С появлением же русских войск за Кавказом и после поражений, нанесенных лезгинам генералом Гуляковым, они должны были отказаться от своих открытых и безнаказанных набегов. Но как не одна страсть к грабежу, а скорее нужда заставляла их добывать себе существование с опасностью жизни, то вместо открытых набегов начались бесконечные хищничества и воровства.

Прокрасться невидимкой между наблюдательными постами, просидеть в лесу пли в пещере несколько суток, пока представится удобный случай, напасть на проезжающего, убить или захватить его со всем имуществом и увлечь в плен, угнать несколько штук скота или лошадей, — доведено было у этих народцев до большого искусства.

Из всех этих народов, хищнически прокрадывавшихся на Лезгинскую линию, злейшими ворами считались дидойцы и капучинцы, бывшие ближайшими соседями беспечных кахетинцев. Как нарочно богатые селения Кахетии: Лялискури, Пшавели, Гремы, Сабуи, Ени-сели, Шильды и Кварели, находились против тех ущелий, по которым горцам удобнее было проходить, и раскинуты были у подножия тех лесистых гор, в которых они удобно могли укрываться и производить из них свои хищничества.

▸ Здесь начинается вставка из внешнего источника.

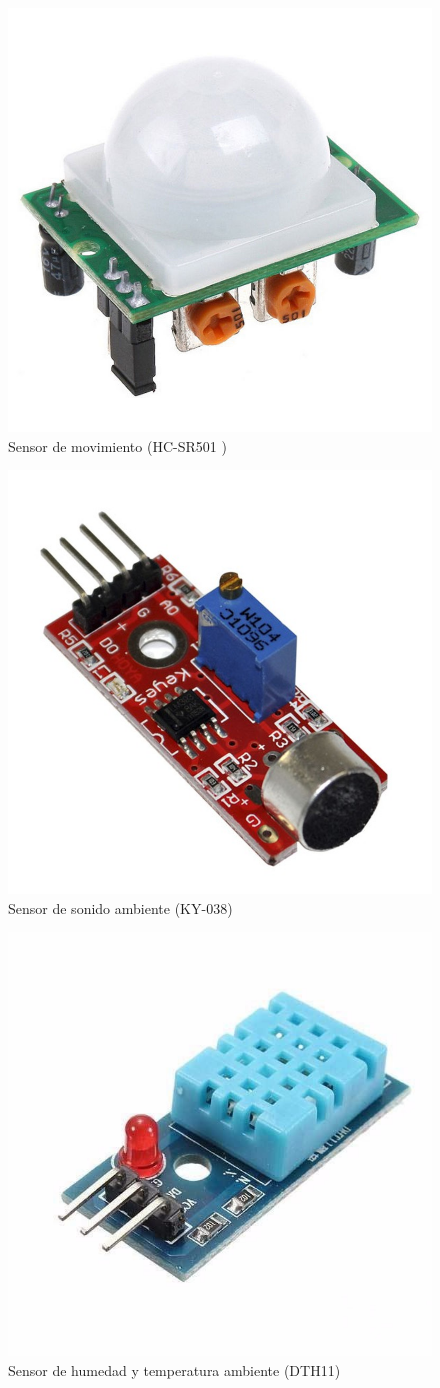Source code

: \documentclass{IEEEtran}
\begin{document}
			\begin{figure}
				\centering
				\includegraphics[width=0.5\linewidth]{arduino-modulo-movimiento}
				\caption{Sensor de movimiento (HC-SR501 )}
				\label{arduino-modulo-movimiento}
			\end{figure}

			\begin{figure}
				\centering
				\includegraphics[width=0.5\linewidth]{arduino-modulo-sonido}
				\caption{Sensor de sonido ambiente (KY-038)}
				\label{arduino-modulo-sonido}
			\end{figure}

			\begin{figure}
				\centering
				\includegraphics[width=0.5\linewidth]{arduino-modulo-temperatura-humedad-ambiente}
				\caption{Sensor de humedad y temperatura ambiente (DTH11)}
				\label{arduino-modulo-temperatura-humedad-ambiente}
			\end{figure}
\end{document}
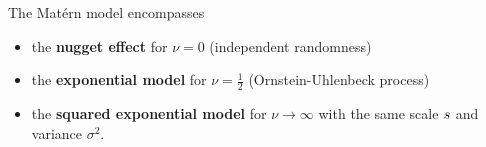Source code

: 
\begin{remark}
	The Matérn model encompasses
	\begin{itemize}
		\item the \textbf{nugget effect} for \(\nu=0\) (independent randomness)
		\item the \textbf{exponential model} for \(\nu=\tfrac12\) (Ornstein-Uhlenbeck process)
		\item the \textbf{squared exponential model} for \(\nu\to \infty\) with the same
		scale \(s\) and variance \(\sigma^2\).
	\end{itemize}
\end{remark}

Хотя Джаро-Белоканский округ и Нухинский уезд, относительно местности, находились в одинаково невыгодном положении с Кахетией, но джурмутцы, анцухцы, елусуйцы и другие были менее искусные хищники. Притом эти горцы, будучи одноверцами с джарцами и нухинцами, старались жить с ними в согласии, а находясь в стачке с ними, легче могли производить хищничества под нашими укреплениями и даже в селениях Сигнахского уезда.

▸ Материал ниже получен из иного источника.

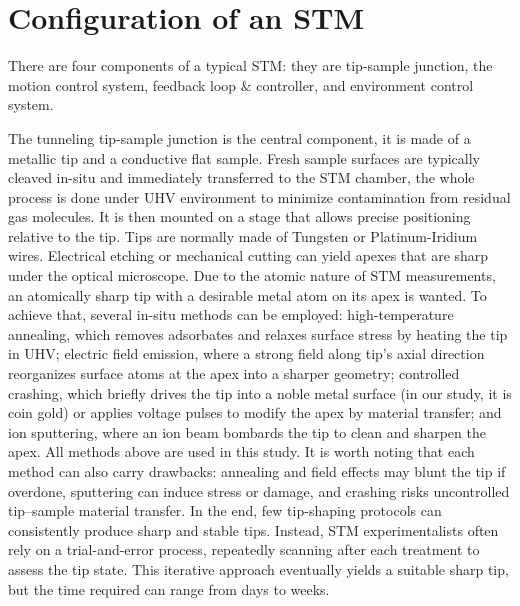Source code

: \section{Configuration of an STM}
There are four components of a typical STM: they are tip-sample junction, the motion control system, feedback loop $\&$ controller, and environment control system. 

The tunneling tip-sample junction is the central component, it is made of a metallic tip and a conductive flat sample. Fresh sample surfaces are typically cleaved in-situ and immediately transferred to the STM chamber, the whole process is done under \ac{UHV} environment to minimize contamination from residual gas molecules. It is then mounted on a stage that allows precise positioning relative to the tip. Tips are normally made of Tungsten or Platinum-Iridium wires. Electrical etching or mechanical cutting can yield apexes that are sharp under the optical microscope. Due to the atomic nature of \ac{STM} measurements, an atomically sharp tip with a desirable metal atom on its apex is wanted. To achieve that, several in-situ methods can be employed: high-temperature annealing, which removes adsorbates and relaxes surface stress by heating the tip in UHV; electric field emission, where a strong field along tip's axial direction reorganizes surface atoms at the apex into a sharper geometry; controlled crashing, which briefly drives the tip into a noble metal surface (in our study, it is coin gold) or applies voltage pulses to modify the apex by material transfer; and ion sputtering, where an ion beam bombards the tip to clean and sharpen the apex. All methods above are used in this study. It is worth noting that each method can also carry drawbacks: annealing and field effects may blunt the tip if overdone, sputtering can induce stress or damage, and crashing risks uncontrolled tip–sample material transfer. In the end, few tip-shaping protocols can consistently produce sharp and stable tips. Instead, STM experimentalists often rely on a trial-and-error process, repeatedly scanning after each treatment to assess the tip state. This iterative approach eventually yields a suitable sharp tip, but the time required can range from days to weeks.



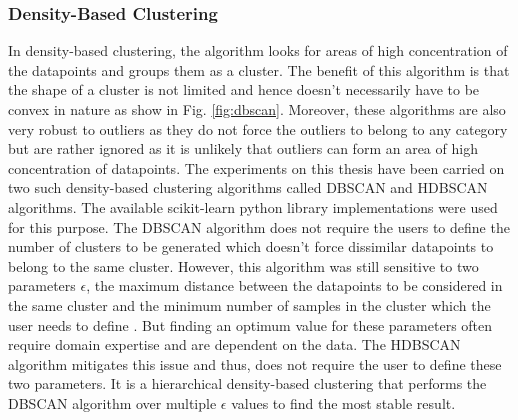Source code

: \subsubsection{Density-Based Clustering}
 In density-based clustering, the algorithm looks for areas of high concentration of the datapoints and groups them as a cluster. The benefit of this algorithm is that the shape of a cluster is not limited and hence doesn't necessarily have to be convex in nature as show in Fig. \ref{fig:dbscan}.
Moreover, these algorithms are also very robust to outliers as they do not force the outliers to belong to any category but are rather ignored as it is unlikely that outliers can form an area of high concentration of datapoints. The experiments on this thesis have been carried on two such density-based clustering algorithms called \ac{DBSCAN}\cite{dbscan} and \ac{HDBSCAN} algorithms\cite{hdbscan}. The available scikit-learn python library implementations were used for this purpose\cite{scikit-learn}. The \ac{DBSCAN}\cite{dbscan} algorithm  does not require the users to define the number of clusters to be generated which doesn't force dissimilar datapoints to belong to the same cluster. However, this algorithm was still sensitive to two parameters $\epsilon$, the maximum distance between the datapoints to be considered in the same cluster and the minimum number of samples in the cluster which the user needs to define \cite{scikit-learn}. But finding an optimum value for these parameters often require domain expertise and are dependent on the data. The \ac{HDBSCAN}\cite{hdbscan} algorithm mitigates this issue and thus, does not require the user to define these two parameters. It is a hierarchical density-based clustering that performs the \ac{DBSCAN} algorithm over multiple $\epsilon$ values to find the most stable result.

Из этого оказывается, как трудно было вовсе оберечь Лезгинскую линию, а в особенности Кахетию от хищничеств горцев. Нужен был неусыпный бдительный надзор самых дальних сторожевых постов, состоящий не в том только, чтобы сторожить проходы и [176] наблюдать за всеми тропинками, но доходить по следу до тех мест, где скрываются хищники. Нужно было, чтобы и жители были осторожны: ходили не иначе, как при оружии, не ездили бы по ночам, скот свой пасли бы подалее от гор, в лес не отправлялись бы поодиночке. Но этого не исполнялось как со стороны сторожевых постов, так и со стороны жителей.

Беспечность жителей была так велика, что они не принимали надлежащих мер предосторожности даже тогда, когда получались предостережения от кордонного начальства о спуске с гор неприятеля в значительном числе. Без сомнения, этому виною было и местное начальство, по беззаботности не обращавшее на это внимания и не требовавшее строгого исполнения, потому что и само большею частью принадлежало к туземному населению.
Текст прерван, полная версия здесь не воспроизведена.